Reputation: 1304
(This is based on trying to map a Integer RDD to a TholdDropResult RDD, but we need to initialize a single SparkDoDrop to generate all the (10^8) TholdDropResults, hence the use of mapPartitionsWithIndex, the only flavor in Java of mapPartition that will provide the type of function we need, methinks.)

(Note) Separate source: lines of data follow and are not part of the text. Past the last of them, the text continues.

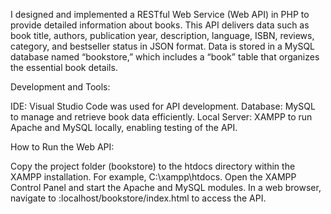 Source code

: I designed and implemented a RESTful Web Service (Web API) in PHP to provide detailed information about books. This API delivers data such as book title, authors, publication year, description, language, ISBN, reviews, category, and bestseller status in JSON format. Data is stored in a MySQL database named “bookstore,” which includes a “book” table that organizes the essential book details.

Development and Tools:

IDE: Visual Studio Code was used for API development.
Database: MySQL to manage and retrieve book data efficiently.
Local Server: XAMPP to run Apache and MySQL locally, enabling testing of the API.

How to Run the Web API:

Copy the project folder (bookstore) to the htdocs directory within the XAMPP installation. For example, C:\xampp\htdocs.
Open the XAMPP Control Panel and start the Apache and MySQL modules.
In a web browser, navigate to :localhost/bookstore/index.html to access the API.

Question: I am getting an error using org.apache.spark.api.java.function.Function2
I am not able to figure out how to work the "boolean" into a new Function2
When I try this code, scroll right to see the new Function2
declaration that appears to be giving me trouble (added builder-style formatting from answer):
JavaRDD<TholdDropResult> dropResultsN = dataSetN.mapPartitionsWithIndex(
new Function2<Integer,
Iterator<Integer>,
Iterator<TholdDropResult>>(){
@Override
public Iterator<TholdDropResult> call(Integer partitionID, Iterator<Integer> integerIterator) throws Exception {
//
SparkDoDrop standin = makeNewSparkDoDrop();
standin.initializeLI();
List<TholdDropResult> rddToReturn = new ArrayList<>();
while (integerIterator.hasNext()){
rddToReturn.add(standin.call(integerIterator.next()));
}
return rddToReturn.iterator();
}});
dropResultsN.persist(StorageLevel.MEMORY_ONLY());
Here's the full error when I run gradle build
:
JavaRDD<TholdDropResult> dropResultsN = dataSetN.mapPartitionsWithIndex(new Function2<Integer, Iterator<Integer>, Iterator<TholdDropResult>>(){
required: Function2<Integer,Iterator<Integer>,Iterator<R>>,boolean
found: <anonymous Function2<Integer,Iterator<Integer>,Iterator<TholdDropResult>>>
reason: cannot infer type-variable(s) R
(actual and formal argument lists differ in length)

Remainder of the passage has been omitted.